The students at Judge Memorial Catholic High School are required to do 45 hours of service in the community during their senior year. Each of these boys chose to do that service at the Salt Lake Bicycle Collective.
The boys also organized a time where 30 students from their school came and helped with the project. Payne said, in total, Judge Memorial students have served at the Bicycle Collective 435 hours over the last seven months.
This has been a long process. It’s been very busy, I have a lot of stuff going on between homework (and) sports … but it’s been a lot of fun and it feels really good to cap a long process with me and my friends with an awesome service project today," Payne said.
Amy Wiscombe from the Salt Lake Bicycle Collective said the organization is able to give away about 300 adult bikes and 400 children's bikes each year. It receives bikes through donations, including from police who bring in bikes that have been abandoned, and volunteers fix the bikes so they can go back into the community.
"We think about how food and shelter is the most important, but then the next thing is transportation," Wiscombe said.
She said the students came to volunteer every Monday and sometimes on Wednesdays to help fix bikes and sort through parts.
Payne said he feels accomplished after fixing a bike that has been destroyed and making it useful again.

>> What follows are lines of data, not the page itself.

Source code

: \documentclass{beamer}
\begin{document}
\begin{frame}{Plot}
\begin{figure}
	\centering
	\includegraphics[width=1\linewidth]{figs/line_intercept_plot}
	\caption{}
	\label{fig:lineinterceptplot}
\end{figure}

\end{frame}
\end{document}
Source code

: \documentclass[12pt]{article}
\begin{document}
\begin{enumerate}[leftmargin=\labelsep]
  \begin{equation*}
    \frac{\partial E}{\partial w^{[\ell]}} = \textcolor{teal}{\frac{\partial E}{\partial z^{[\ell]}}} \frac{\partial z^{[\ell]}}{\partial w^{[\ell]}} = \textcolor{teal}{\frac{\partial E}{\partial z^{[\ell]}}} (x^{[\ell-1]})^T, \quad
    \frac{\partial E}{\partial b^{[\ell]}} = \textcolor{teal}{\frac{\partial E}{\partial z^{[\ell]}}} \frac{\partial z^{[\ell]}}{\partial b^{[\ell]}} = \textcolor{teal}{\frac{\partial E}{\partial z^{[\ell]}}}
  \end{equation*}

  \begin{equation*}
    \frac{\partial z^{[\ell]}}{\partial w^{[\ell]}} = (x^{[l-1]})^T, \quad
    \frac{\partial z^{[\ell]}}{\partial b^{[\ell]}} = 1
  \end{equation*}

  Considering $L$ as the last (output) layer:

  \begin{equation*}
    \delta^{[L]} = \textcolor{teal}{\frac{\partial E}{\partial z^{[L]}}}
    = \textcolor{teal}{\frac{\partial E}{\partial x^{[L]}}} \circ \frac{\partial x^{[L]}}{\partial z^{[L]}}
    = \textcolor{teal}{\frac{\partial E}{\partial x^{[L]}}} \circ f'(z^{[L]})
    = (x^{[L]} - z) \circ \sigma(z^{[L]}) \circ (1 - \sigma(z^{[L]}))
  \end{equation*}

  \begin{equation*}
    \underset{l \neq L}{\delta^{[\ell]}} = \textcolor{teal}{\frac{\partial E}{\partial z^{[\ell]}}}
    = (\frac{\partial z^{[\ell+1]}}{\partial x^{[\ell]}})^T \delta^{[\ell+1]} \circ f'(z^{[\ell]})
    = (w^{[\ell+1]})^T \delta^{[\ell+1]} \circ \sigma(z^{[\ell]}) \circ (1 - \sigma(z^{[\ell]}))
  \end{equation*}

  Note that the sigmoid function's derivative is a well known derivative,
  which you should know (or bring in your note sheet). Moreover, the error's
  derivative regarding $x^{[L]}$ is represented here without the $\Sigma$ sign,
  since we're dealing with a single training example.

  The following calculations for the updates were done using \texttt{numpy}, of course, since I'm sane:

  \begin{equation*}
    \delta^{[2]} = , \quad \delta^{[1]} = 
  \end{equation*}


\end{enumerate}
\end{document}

"It just feels really good knowing that it’s going out to a community that really needs it," Payne said.
I’ve spent a lot of time around these families, and I’ve realized they’re coming with nothing, they’re leaving a home that is completely left, just devastated, they’re coming here for a new life and that’s very hard on them.
Brody Powers, another student in the group, started volunteering at the Bicycle Collective in August. He said he has learned about the importance of giving back to the community through his experience.
"My favorite aspect of this is just the challenge that it provides because no bike is the same,” Powers said.
Payne and Powers both said they hope to stay involved with the Bicycle Collective through the summer and next year after they begin school at the University of Utah.
"It’s very much like a second home (at the Bicycle Collective), everybody gets really close and it’s a good community so I’d encourage more people to come volunteer," Powers said.